As befits the sensual nature of its subject, "Paris Fashion" is also a lovely looking book--the cover, with its boulevard scene painted by Beraud, is charming, and there is a rich feel about the pages and the way they have been illustrated and designed. Another successful aspect of the book is the way Valerie Steele--the author of "Fashion and Eroticism"--has chosen to divide the book into chapters: not chronologically, but far more intelligently and wittily, by theme: i.e. "Parisian Types," "Le High Life," "Liberty, Egality and Antiquity."
Steele sets out her theme succinctly in the book's first paragraph: "This is not a history of Paris fashion, still less of haute couture. It is a book about the significance and symbolism of fashion in modern society, and an analysis of the reasons why Paris was for so long the international capital of style." I would only quarrel with a statement that comes two paragraphs later, one which seemed to indicate to me at least that the author was momentarily brainwashed by her subject, for it is a statement that might have been dreamed up by the Parisian chamber of commerce, and that would undoubtably evince a posthumous nod from that famous Francophile, Nancy Mitford: "Revolutions in politics, art, literature and thought have begun in Paris (or reached their highest expressions there) often enough to form a significant theme in modern history." Indeed, it is precisely what Parisians would like us to believe --the arch chauvinistic attitude which lies at the root of their snobbism about style (that is to say, they are the only people truly capable of having it). And it is that mentality, as well, that Steele spends a great part of the book exploring--with more objectivity and humor, fortunately, than she shows in that errant sentence.
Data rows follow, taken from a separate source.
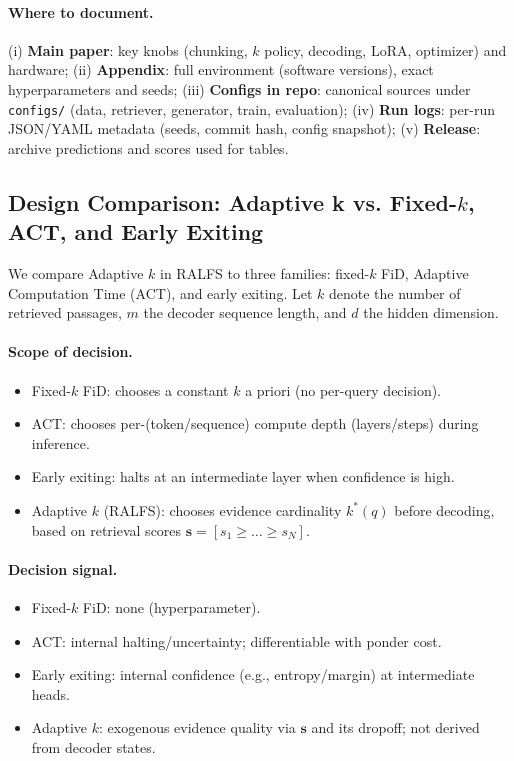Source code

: \documentclass[11pt,a4paper]{article}
\begin{document}
\paragraph{Where to document.} (i) \textbf{Main paper}: key knobs (chunking, $k$ policy, decoding, LoRA, optimizer) and hardware; (ii) \textbf{Appendix}: full environment (software versions), exact hyperparameters and seeds; (iii) \textbf{Configs in repo}: canonical sources under \texttt{configs/} (data, retriever, generator, train, evaluation); (iv) \textbf{Run logs}: per-run JSON/YAML metadata (seeds, commit hash, config snapshot); (v) \textbf{Release}: archive predictions and scores used for tables.

\subsection{Design Comparison: Adaptive k vs. Fixed-$k$, ACT, and Early Exiting}

We compare Adaptive $k$ in RALFS to three families: fixed-$k$ FiD, Adaptive Computation Time (ACT), and early exiting. Let $k$ denote the number of retrieved passages, $m$ the decoder sequence length, and $d$ the hidden dimension.

\paragraph{Scope of decision.}
\begin{itemize}
	\item Fixed-$k$ FiD: chooses a constant $k$ a priori (no per-query decision).
	\item ACT: chooses per-(token/sequence) compute depth (layers/steps) during inference.
	\item Early exiting: halts at an intermediate layer when confidence is high.
	\item Adaptive $k$ (RALFS): chooses evidence cardinality $k^*(q)$ before decoding, based on retrieval scores $\mathbf{s}=[s_1\!\ge\!\dots\!\ge\!s_N]$.
\end{itemize}

\paragraph{Decision signal.}
\begin{itemize}
	\item Fixed-$k$ FiD: none (hyperparameter).
	\item ACT: internal halting/uncertainty; differentiable with ponder cost.
	\item Early exiting: internal confidence (e.g., entropy/margin) at intermediate heads.
	\item Adaptive $k$: exogenous evidence quality via $\mathbf{s}$ and its dropoff; not derived from decoder states.
\end{itemize}
\end{document}
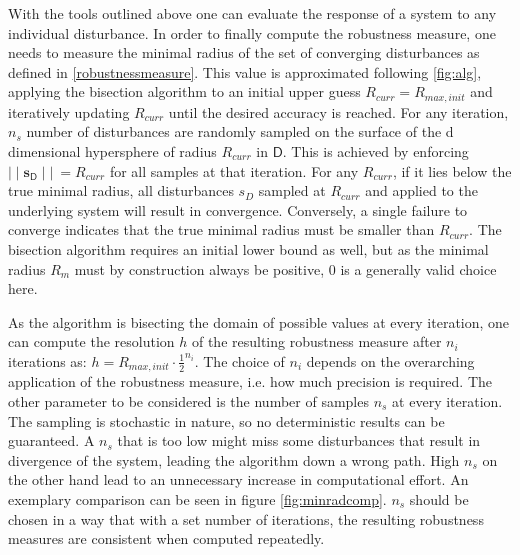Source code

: 
    With the tools outlined above one can evaluate the response of a system to any individual disturbance. In order to finally compute the robustness measure, one needs to measure the minimal radius of the set of converging disturbances as defined in \ref{robustnessmeasure}. This value is approximated following \ref{fig:alg}, applying the bisection algorithm to an initial upper guess $R_{curr} =  R_{max,init}$ and iteratively updating $R_{curr}$ until the desired accuracy is reached. For any iteration, $n_{s}$ number of disturbances are randomly sampled on the surface of the d dimensional hypersphere of radius $R_{curr}$ in $\mathsf{D}$. This is achieved by enforcing $\mid\mid \mathbf{s}_{\mathsf{D}}\mid\mid\ = R_{curr}$ for all samples at that iteration. For any $R_{curr}$, if it lies below the true minimal radius, all disturbances ${s_D}$ sampled at $R_{curr}$ and applied to the underlying system will result in convergence. Conversely, a single failure to converge indicates that the true minimal radius must be smaller than $R_{curr}$. The bisection algorithm requires an initial lower bound as well, but as the minimal radius $R_m$ must by construction always be positive, 0 is a generally valid choice here. 

    As the algorithm is bisecting the domain of possible values at every iteration, one can compute the resolution $h$ of the resulting robustness measure after $n_i$ iterations as: $h = R_{max,init}\cdot\frac{1}{2}^{n_i}$. The choice of $n_i$ depends on the overarching application of the robustness measure, i.e. how much precision is required. The other parameter to be considered is the number of samples $n_{s}$ at every iteration. The sampling is stochastic in nature, so no deterministic results can be guaranteed. A $n_{s}$ that is too low might miss some disturbances that result in divergence of the system, leading the algorithm down a wrong path. High $n_{s}$ on the other hand lead to an unnecessary increase in computational effort. An exemplary comparison can be seen in figure \ref{fig:minradcomp}. 
    $n_{s}$ should be chosen in a way that with a set number of iterations, the resulting robustness measures are consistent when computed repeatedly. 

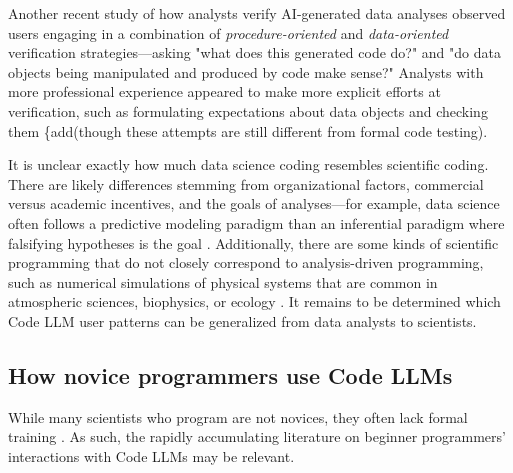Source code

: Another recent study of how analysts verify AI-generated data analyses \cite{Gu2024HowAnalyses} observed users engaging in a combination of \textit{procedure-oriented} and \textit{data-oriented} verification strategies---asking "what does this generated code do?" and "do data objects being manipulated and produced by code make sense?" Analysts with more professional experience appeared to make more explicit efforts at verification, such as formulating expectations about data objects and checking them \{add{(though these attempts are still different from formal code testing)}. 

It is unclear exactly how much data science coding resembles scientific coding. There are likely  differences stemming from organizational factors, commercial versus academic incentives, and the goals of analyses---for example, data science often follows a predictive modeling paradigm than an inferential paradigm where falsifying hypotheses is the goal \cite{Breiman2001StatisticalCultures, Donoho201750Science}. Additionally, there are some kinds of scientific programming that do not closely correspond to analysis-driven programming, such as numerical simulations of physical systems that are common in atmospheric sciences, biophysics, or ecology \cite{Joppa2013TroublingUse,Basili2008UnderstandingPerspective,Johanson2018SoftwareScience, Prabhu2011AScience}. It remains to be determined which Code LLM user patterns can be generalized from data analysts to scientists.

\subsection{How novice programmers use Code LLMs}
While many scientists who program are not novices, they often lack formal training \cite{Hettrick2014ItsResearchers, Carver2022AStates, Nangia2017TrackResearch}. As such, the rapidly accumulating literature on beginner programmers' interactions with Code LLMs may be relevant. 

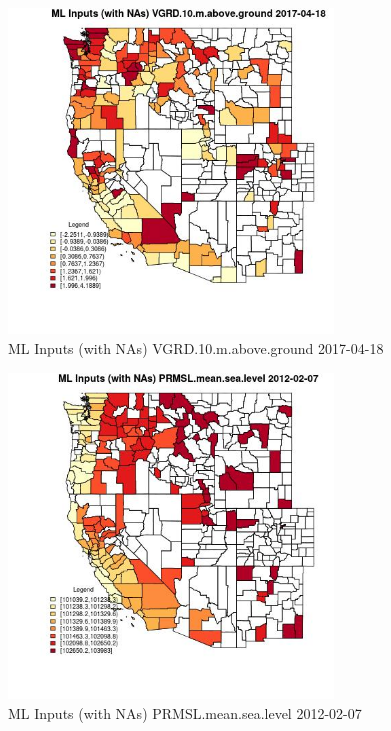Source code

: \begin{figure} 
\centering  
\includegraphics[width=0.77\textwidth]{Code_Outputs/Report_ML_input_PM25_Step4_part_f_de_duplicated_aveswNAs_CountyVGRD10mabovegroundMean2017-04-18.jpg} 
\caption{\label{fig:Report_ML_input_PM25_Step4_part_f_de_duplicated_aveswNAsCountyVGRD10mabovegroundMean2017-04-18}ML Inputs (with NAs) VGRD.10.m.above.ground 2017-04-18} 
\end{figure} 
 

\begin{figure} 
\centering  
\includegraphics[width=0.77\textwidth]{Code_Outputs/Report_ML_input_PM25_Step4_part_f_de_duplicated_aveswNAs_CountyPRMSLmeansealevelMean2012-02-07.jpg} 
\caption{\label{fig:Report_ML_input_PM25_Step4_part_f_de_duplicated_aveswNAsCountyPRMSLmeansealevelMean2012-02-07}ML Inputs (with NAs) PRMSL.mean.sea.level 2012-02-07} 
\end{figure}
She succeeds in explaining why the Parisians were prime candidates for excelling in fashion: They were by nature super formal and consumed with status, precision and nuance (as anyone who has ever studied French language knows). And they had early on developed the resources and luxury industries which would make that laboratory of fashion--the haute couture --possible.
There are many fascinating parts of "Paris Fashion": the discussion of the "forgotten dressmaker," Mme. Paquin; the description of the importance of the fashionable and flashy demimondaine ; the role of fashion in the novels of Proust and Balzac (in the chapter relating to the latter, Steele includes this charming anecdote: "Much as he admired the 'sentiment of fashion,' Balzac was personally too busy for the elegant life. But then, he was such a single-minded artist that he is reported to have said once, after sex, 'There goes another book' "). Another theme that recurs throughout the book is the centuries-old American ambivalence toward Paris fashion (we are at once fascinated and intimidated by the dictums of Paris fashion, just as we long to be free of them).
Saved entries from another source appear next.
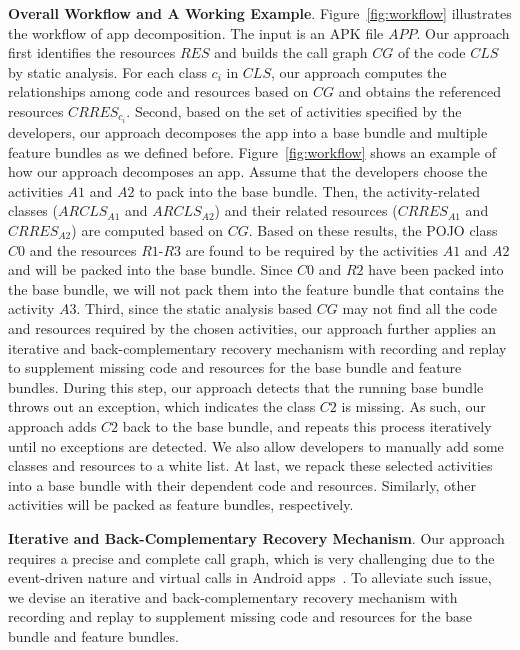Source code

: \noindent\textbf{Overall Workflow and A Working Example}. 
Figure~\ref{fig:workflow} illustrates the workflow of app decomposition. The input is an APK file $APP$.
Our approach first identifies the resources $RES$ and builds the call graph $CG$ of the code $CLS$ by static analysis. 
For each class $c_i$ in $CLS$, our approach computes the relationships among code and resources based on $CG$ and obtains the referenced resources $CRRES_{c_i}$.
Second, based on the set of activities specified by the developers, our approach decomposes the app into a base bundle and multiple feature bundles as we defined before. 
Figure~\ref{fig:workflow} shows an example of how our approach decomposes an app. Assume that the developers choose the activities $A1$ and $A2$ to pack into the base bundle. 
Then, the activity-related classes ($ARCLS_{A1}$ and $ARCLS_{A2}$) and their related resources ($CRRES_{A1}$ and $CRRES_{A2}$) are computed based on $CG$.
Based on these results, the POJO class $C0$ and the resources $R1$-$R3$ are found to be required by the activities $A1$ and $A2$ and will be packed into the base bundle. 
Since $C0$ and $R2$ have been packed into the base bundle, we will not pack them into the feature bundle that contains the activity $A3$.
Third, since the static analysis based $CG$ may not find all the code and resources required by the chosen activities, our approach further applies an iterative and back-complementary recovery mechanism with recording and replay to supplement missing code and resources for the base bundle and feature bundles. 
During this step, our approach detects that the running base bundle throws out an exception, which indicates the class $C2$ is missing. As such, our approach adds $C2$ back to the base bundle, and repeats this process iteratively until no exceptions are detected. We also allow developers to manually add some classes and resources to a white list.
At last, we repack these selected activities into a base bundle with their dependent code and resources. Similarly, other activities will be packed as feature bundles, respectively.


\noindent\textbf{Iterative and Back-Complementary Recovery Mechanism}. Our approach requires a precise and complete call graph, which is very challenging due to the event-driven nature and virtual calls in Android apps~\cite{Wang16PLDI}\cite{Li17IST}\cite{Li16ISTTA}. 
To alleviate such issue, we devise an iterative and back-complementary recovery mechanism with recording and replay to supplement missing code and resources for the base bundle and feature bundles.

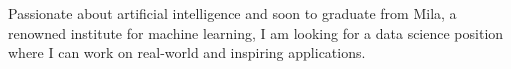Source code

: 

\begin{cvparagraph}




Passionate about artificial intelligence and soon to graduate from Mila, a renowned institute for machine learning, I am looking for a data science position where I can work on real-world and inspiring applications.


\end{cvparagraph}
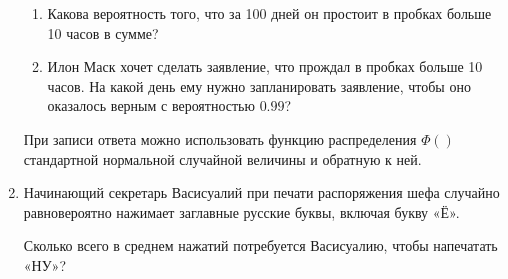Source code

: \documentclass[12pt]{article}
\begin{document}
\begin{enumerate}
  \begin{enumerate}
    \item Какова вероятность того, что за 100 дней он простоит в пробках больше 10 часов в сумме?
    \item Илон Маск хочет сделать заявление, что прождал в пробках больше 10 часов. 
    На какой день ему нужно запланировать заявление, чтобы оно оказалось верным с вероятностью $0.99$?
  \end{enumerate}
  

  При записи ответа можно использовать функцию распределения $\Phi()$ стандартной нормальной случайной величины
  и обратную к ней. 




  

  \item Начинающий секретарь Васисуалий при печати распоряжения шефа случайно 
  равновероятно нажимает заглавные русские буквы, включая букву «Ё».
  
  Сколько всего в среднем нажатий потребуется Васисуалию, чтобы напечатать «НУ»?
\end{enumerate}
\end{document}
But most interesting of all, perhaps, is the central issue of the book, Steele's theory about the language of clothes: that conformism and comfort are much less compelling motivators of change in dress than shifts in people's identities--in how we want to be perceived . "The real motive for fashion change originates in people's changing identities," she writes. "Just as traditional (premodern or non-Western) costume expressed a more static conception of the wearer's social identity, so also does modern fashion express our changing moods. . . . People want to 'say' something about the ambiguities of, for example, youth versus age, work versus play, androgyny versus singularity, conformism versus rebellion."